Essa leitura não é ingênua, mas sim uma distorção proposital, que justifica a linha política duvidosa. Para as correntes do Partido dos Trabalhadores, há um horizonte estratégico em recuar, que é deixar passar as reformas do capital para se viabilizar eleitoralmente para 2020 e 2022. Para muitas das organizações políticas de esquerda, a escolha por recuar também é estratégica: evitam tomar riscos e podem então reservar as energias para a construção de suas organizações, ainda que ao custo de derrotas dos trabalhadores. Essas duas linhas, mantendo distanciamento entre si, convergem num ponto: entregar direitos e conquistas sem lutar. É uma política de derrotas.

Só uma resposta diametralmente oposta será capaz, não sem riscos, de um verdadeiro acúmulo de forças: manter-se na defesa intransigente de todos os direitos e conquistas. Manter-se, no tema em questão, na defesa intransigente da Universidade Pública — ainda que essa possua um sem número de problemas e deformações —, na luta pela rejeição integral do programa Future-se, na defesa intransigente da reposição dos recursos para a Educação Pública. Em suma, lutar para construir outro horizonte, onde as lutas poderão ser vitoriosas, e não esperar que esse futuro seja oferecido.

É espantoso que a linha política de certas organizações ditas de esquerda, no âmbito da UFSC, tenha sido a de abdicar de construir esse futuro, entregando a greve estudantil da UFSC ou, o que é pior, trabalhando ativamente para pôr fim a ela.
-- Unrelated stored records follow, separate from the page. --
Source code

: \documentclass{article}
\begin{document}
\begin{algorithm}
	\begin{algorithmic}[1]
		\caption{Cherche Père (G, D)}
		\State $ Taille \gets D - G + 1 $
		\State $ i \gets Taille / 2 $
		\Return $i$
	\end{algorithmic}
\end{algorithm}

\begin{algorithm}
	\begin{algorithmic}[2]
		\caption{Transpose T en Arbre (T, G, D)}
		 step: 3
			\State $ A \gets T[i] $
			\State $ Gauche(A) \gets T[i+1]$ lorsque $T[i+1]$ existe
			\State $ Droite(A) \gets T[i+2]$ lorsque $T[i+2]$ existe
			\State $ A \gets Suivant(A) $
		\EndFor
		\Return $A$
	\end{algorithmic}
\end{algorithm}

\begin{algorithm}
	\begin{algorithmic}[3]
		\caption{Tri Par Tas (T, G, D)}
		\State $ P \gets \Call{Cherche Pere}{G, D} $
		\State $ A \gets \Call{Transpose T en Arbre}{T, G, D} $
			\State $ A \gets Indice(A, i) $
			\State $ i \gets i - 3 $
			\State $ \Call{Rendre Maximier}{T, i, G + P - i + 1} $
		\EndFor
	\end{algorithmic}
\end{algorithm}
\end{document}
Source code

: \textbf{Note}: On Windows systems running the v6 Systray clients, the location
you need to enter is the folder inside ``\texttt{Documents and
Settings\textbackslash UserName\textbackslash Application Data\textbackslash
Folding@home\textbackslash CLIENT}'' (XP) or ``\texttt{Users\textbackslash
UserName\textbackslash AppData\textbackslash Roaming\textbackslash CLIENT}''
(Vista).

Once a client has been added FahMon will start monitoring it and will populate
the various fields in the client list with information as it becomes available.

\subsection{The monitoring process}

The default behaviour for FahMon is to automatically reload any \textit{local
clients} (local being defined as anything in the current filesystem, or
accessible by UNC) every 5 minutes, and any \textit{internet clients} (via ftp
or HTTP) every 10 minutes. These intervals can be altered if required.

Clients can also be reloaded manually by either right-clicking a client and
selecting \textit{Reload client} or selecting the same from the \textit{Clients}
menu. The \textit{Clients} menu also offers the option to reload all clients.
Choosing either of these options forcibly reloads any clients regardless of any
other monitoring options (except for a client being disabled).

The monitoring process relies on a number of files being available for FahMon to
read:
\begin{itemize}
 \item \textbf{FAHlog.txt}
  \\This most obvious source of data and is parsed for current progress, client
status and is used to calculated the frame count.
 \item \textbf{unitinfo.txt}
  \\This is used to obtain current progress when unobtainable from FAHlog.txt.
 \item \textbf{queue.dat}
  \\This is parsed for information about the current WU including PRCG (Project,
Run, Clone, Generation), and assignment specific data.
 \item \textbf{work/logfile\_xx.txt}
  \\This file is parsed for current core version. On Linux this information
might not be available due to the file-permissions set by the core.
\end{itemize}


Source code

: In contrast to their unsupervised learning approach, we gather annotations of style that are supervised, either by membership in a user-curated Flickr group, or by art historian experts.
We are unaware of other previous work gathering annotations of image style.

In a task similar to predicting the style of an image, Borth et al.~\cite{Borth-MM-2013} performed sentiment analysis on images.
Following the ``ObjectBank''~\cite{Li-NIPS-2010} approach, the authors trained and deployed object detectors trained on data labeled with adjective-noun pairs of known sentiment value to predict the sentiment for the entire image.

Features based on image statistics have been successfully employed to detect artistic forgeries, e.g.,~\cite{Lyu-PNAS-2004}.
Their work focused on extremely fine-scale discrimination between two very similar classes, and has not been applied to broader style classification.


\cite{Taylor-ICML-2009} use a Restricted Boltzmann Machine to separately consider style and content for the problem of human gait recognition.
Um parêntese: Isso não é, por si só, uma traição; é antes canalhice e oportunismo. Mas os canalhas estão na antessala da traição, e merecem a desconfiança de todos.

Não há lugar seguro para onde fugir, para onde os direitos dos trabalhadores serão salvaguardados, não há caminho para defendê-los senão o front de batalha. Um “recuo tático” é uma derrota quando ele permite que nossos inimigos avancem sobre nós. É urgente a manutenção da greve forte na UFSC e a ampliação nacional dessa greve. Esse não será, naturalmente, um processo rápido, como quando a convocação de greve em âmbito nacional vem de forma centralizada, por uma entidade. Para que a greve na UFSC seja vitoriosa, ela vai precisar inspirar coragem e solidariedade dos estudantes e trabalhadores de todo o Brasil. Construir uma Greve Nacional da Educação a partir de uma universidade é uma tarefa grande, difícil. No próximo texto, procurarei demonstrar como esse esforço de nacionalização, apesar das dificuldades, tem dado sinais de avanço.

 

*O texto é de inteira responsabilidade do autor e não reflete, necessariamente, a posição do Jornal.